**Exercise objective**
In the entries below, spot each line with the word "test" and copy it.
Content starts
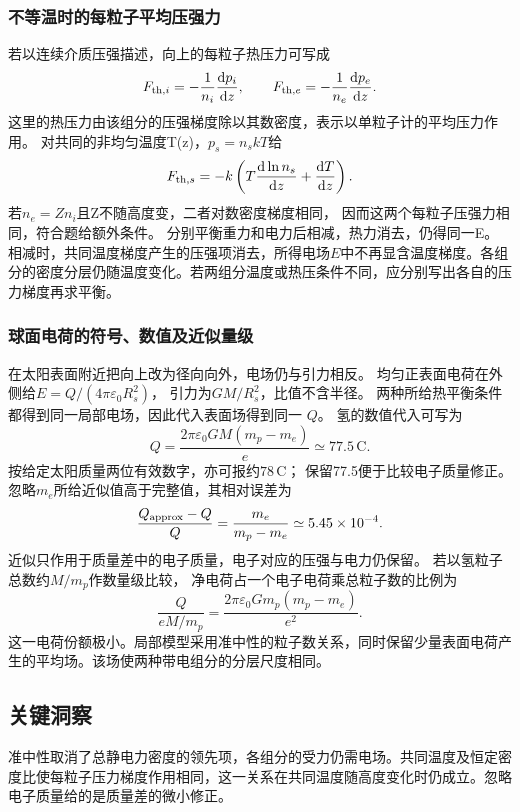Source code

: \documentclass[UTF8,fontset=fandol,a4paper,11pt]{ctexart}
\newcommand{\dd}{\mathop{}\!\mathrm{d}}
\begin{document}
\subsubsection*{不等温时的每粒子平均压强力}
若以连续介质压强描述，向上的每粒子热压力可写成
\[
F_{{\rm th},i}=-\frac1{n_i}\frac{\dd p_i}{\dd z},
\qquad
F_{{\rm th},e}=-\frac1{n_e}\frac{\dd p_e}{\dd z}.
\]
这里的热压力由该组分的压强梯度除以其数密度，表示以单粒子计的平均压力作用。
对共同的非均匀温度T(z)，$p_s=n_s kT$给
\[
F_{{\rm th},s}
=-k\left(T\frac{\dd\ln n_s}{\dd z}
+\frac{\dd T}{\dd z}\right).
\]
若$n_e=Zn_i$且Z不随高度变，二者对数密度梯度相同，
因而这两个每粒子压强力相同，符合题给额外条件。
分别平衡重力和电力后相减，热力消去，仍得同一E。
相减时，共同温度梯度产生的压强项消去，所得电场$E$中不再显含温度梯度。各组分的密度分层仍随温度变化。若两组分温度或热压条件不同，应分别写出各自的压力梯度再求平衡。

\subsubsection*{球面电荷的符号、数值及近似量级}
在太阳表面附近把向上改为径向向外，电场仍与引力相反。
均匀正表面电荷在外侧给$E=Q/(4\pi\varepsilon_0R_s^2)$，
引力为$GM/R_s^2$，比值不含半径。
两种所给热平衡条件都得到同一局部电场，因此代入表面场得到同一 $Q$。
氢的数值代入可写为
\[
Q=\frac{2\pi\varepsilon_0GM(m_p-m_e)}e
\simeq77.5\,\mathrm C.
\]
按给定太阳质量两位有效数字，亦可报约$78\,\mathrm C$；
保留77.5便于比较电子质量修正。
忽略$m_e$所给近似值高于完整值，其相对误差为
\[
\frac{Q_{\rm approx}-Q}{Q}
=\frac{m_e}{m_p-m_e}\simeq5.45\times10^{-4}.
\]
近似只作用于质量差中的电子质量，电子对应的压强与电力仍保留。
若以氢粒子总数约$M/m_p$作数量级比较，
净电荷占一个电子电荷乘总粒子数的比例为
\[
\frac{Q}{eM/m_p}
=\frac{2\pi\varepsilon_0Gm_p(m_p-m_e)}{e^2}.
\]
这一电荷份额极小。局部模型采用准中性的粒子数关系，同时保留少量表面电荷产生的平均场。该场使两种带电组分的分层尺度相同。




\subsection*{关键洞察}

准中性取消了总静电力密度的领先项，各组分的受力仍需电场。共同温度及恒定密度比使每粒子压力梯度作用相同，这一关系在共同温度随高度变化时仍成立。忽略电子质量给的是质量差的微小修正。

\end{document}
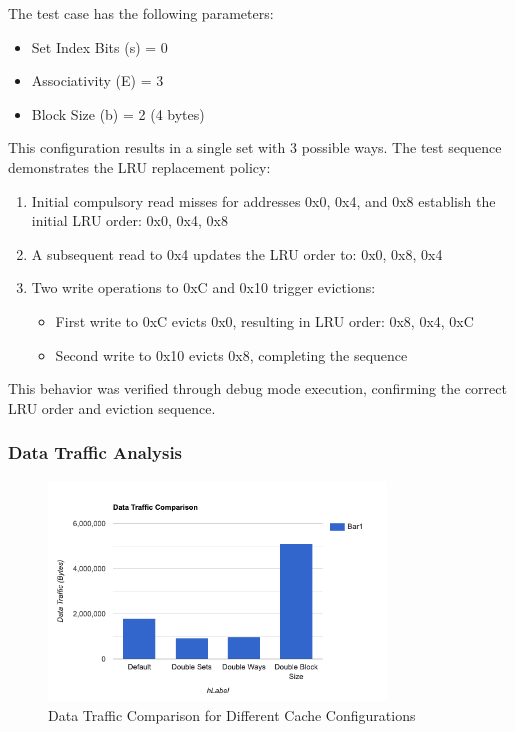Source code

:\documentclass[10pt]{article}
\begin{document}
The test case has the following parameters:
\begin{itemize}
    \item Set Index Bits (s) = 0
    \item Associativity (E) = 3
    \item Block Size (b) = 2 (4 bytes)
\end{itemize}

This configuration results in a single set with 3 possible ways. The test sequence demonstrates the LRU replacement policy:

\begin{enumerate}
    \item Initial compulsory read misses for addresses 0x0, 0x4, and 0x8 establish the initial LRU order: 0x0, 0x4, 0x8
    \item A subsequent read to 0x4 updates the LRU order to: 0x0, 0x8, 0x4
    \item Two write operations to 0xC and 0x10 trigger evictions:
    \begin{itemize}
        \item First write to 0xC evicts 0x0, resulting in LRU order: 0x8, 0x4, 0xC
        \item Second write to 0x10 evicts 0x8, completing the sequence
    \end{itemize}
\end{enumerate}

This behavior was verified through debug mode execution, confirming the correct LRU order and eviction sequence.

\subsubsection{Data Traffic Analysis}
\begin{figure}[H]
    \centering
    \includegraphics[width=0.8\textwidth]{./images/data_traffic.png}
    \caption{Data Traffic Comparison for Different Cache Configurations}
\end{figure}
\end{document}
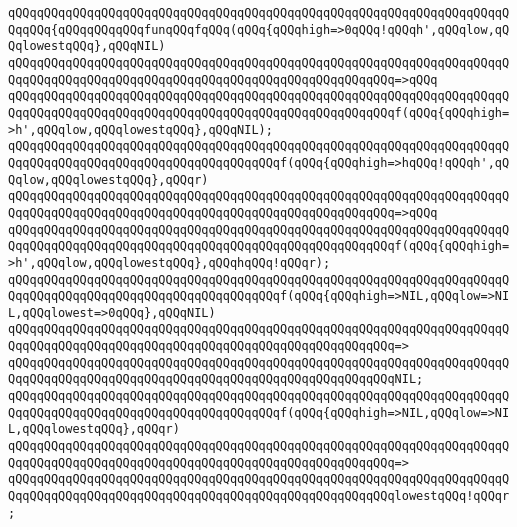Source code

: \verb|qQQqqQQqqQQqqQQqqQQqqQQqqQQqqQQqqQQqqQQqqQQqqQQqqQQqqQQqqQQqqQQqqQQqqQQqqQQq{qQQqqQQqqQQqfunqQQqfqQQq(qQQq{qQQqhigh=>0qQQq!qQQqh',qQQqlow,qQQqlowestqQQq},qQQqNIL)|\newline
\verb|qQQqqQQqqQQqqQQqqQQqqQQqqQQqqQQqqQQqqQQqqQQqqQQqqQQqqQQqqQQqqQQqqQQqqQQqqQQqqQQqqQQqqQQqqQQqqQQqqQQqqQQqqQQqqQQqqQQqqQQqqQQq=>qQQq|\newline
\verb|qQQqqQQqqQQqqQQqqQQqqQQqqQQqqQQqqQQqqQQqqQQqqQQqqQQqqQQqqQQqqQQqqQQqqQQqqQQqqQQqqQQqqQQqqQQqqQQqqQQqqQQqqQQqqQQqqQQqqQQqqQQqf(qQQq{qQQqhigh=>h',qQQqlow,qQQqlowestqQQq},qQQqNIL);|\newline
\newline
\verb|qQQqqQQqqQQqqQQqqQQqqQQqqQQqqQQqqQQqqQQqqQQqqQQqqQQqqQQqqQQqqQQqqQQqqQQqqQQqqQQqqQQqqQQqqQQqqQQqqQQqqQQqqQQqf(qQQq{qQQqhigh=>hqQQq!qQQqh',qQQqlow,qQQqlowestqQQq},qQQqr)|\newline
\verb|qQQqqQQqqQQqqQQqqQQqqQQqqQQqqQQqqQQqqQQqqQQqqQQqqQQqqQQqqQQqqQQqqQQqqQQqqQQqqQQqqQQqqQQqqQQqqQQqqQQqqQQqqQQqqQQqqQQqqQQqqQQq=>qQQq|\newline
\verb|qQQqqQQqqQQqqQQqqQQqqQQqqQQqqQQqqQQqqQQqqQQqqQQqqQQqqQQqqQQqqQQqqQQqqQQqqQQqqQQqqQQqqQQqqQQqqQQqqQQqqQQqqQQqqQQqqQQqqQQqqQQqf(qQQq{qQQqhigh=>h',qQQqlow,qQQqlowestqQQq},qQQqhqQQq!qQQqr);|\newline
\newline
\verb|qQQqqQQqqQQqqQQqqQQqqQQqqQQqqQQqqQQqqQQqqQQqqQQqqQQqqQQqqQQqqQQqqQQqqQQqqQQqqQQqqQQqqQQqqQQqqQQqqQQqqQQqqQQqf(qQQq{qQQqhigh=>NIL,qQQqlow=>NIL,qQQqlowest=>0qQQq},qQQqNIL)|\newline
\verb|qQQqqQQqqQQqqQQqqQQqqQQqqQQqqQQqqQQqqQQqqQQqqQQqqQQqqQQqqQQqqQQqqQQqqQQqqQQqqQQqqQQqqQQqqQQqqQQqqQQqqQQqqQQqqQQqqQQqqQQqqQQq=>|\newline
\verb|qQQqqQQqqQQqqQQqqQQqqQQqqQQqqQQqqQQqqQQqqQQqqQQqqQQqqQQqqQQqqQQqqQQqqQQqqQQqqQQqqQQqqQQqqQQqqQQqqQQqqQQqqQQqqQQqqQQqqQQqqQQqNIL;|\newline
\newline
\verb|qQQqqQQqqQQqqQQqqQQqqQQqqQQqqQQqqQQqqQQqqQQqqQQqqQQqqQQqqQQqqQQqqQQqqQQqqQQqqQQqqQQqqQQqqQQqqQQqqQQqqQQqqQQqf(qQQq{qQQqhigh=>NIL,qQQqlow=>NIL,qQQqlowestqQQq},qQQqr)|\newline
\verb|qQQqqQQqqQQqqQQqqQQqqQQqqQQqqQQqqQQqqQQqqQQqqQQqqQQqqQQqqQQqqQQqqQQqqQQqqQQqqQQqqQQqqQQqqQQqqQQqqQQqqQQqqQQqqQQqqQQqqQQqqQQq=>|\newline
\verb|qQQqqQQqqQQqqQQqqQQqqQQqqQQqqQQqqQQqqQQqqQQqqQQqqQQqqQQqqQQqqQQqqQQqqQQqqQQqqQQqqQQqqQQqqQQqqQQqqQQqqQQqqQQqqQQqqQQqqQQqqQQqlowestqQQq!qQQqr;|\newline

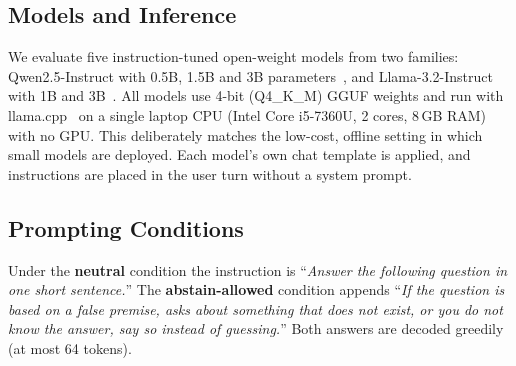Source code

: \subsection{Models and Inference}
We evaluate five instruction-tuned open-weight models from two families: Qwen2.5-Instruct with 0.5B, 1.5B and 3B parameters~\cite{qwen2025qwen25}, and Llama-3.2-Instruct with 1B and 3B~\cite{grattafiori2024llama3}. All models use 4-bit (Q4\_K\_M) GGUF weights and run with llama.cpp~\cite{gerganov2023llamacpp} on a single laptop CPU (Intel Core i5-7360U, 2 cores, 8\,GB RAM) with no GPU. This deliberately matches the low-cost, offline setting in which small models are deployed. Each model's own chat template is applied, and instructions are placed in the user turn without a system prompt.

\subsection{Prompting Conditions}
Under the \textbf{neutral} condition the instruction is ``\emph{Answer the following question in one short sentence.}'' The \textbf{abstain-allowed} condition appends ``\emph{If the question is based on a false premise, asks about something that does not exist, or you do not know the answer, say so instead of guessing.}'' Both answers are decoded greedily (at most 64 tokens).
Content ends
**Written answer**
The test case has the following parameters:
This configuration results in a single set with 3 possible ways. The test sequence demonstrates the LRU replacement policy:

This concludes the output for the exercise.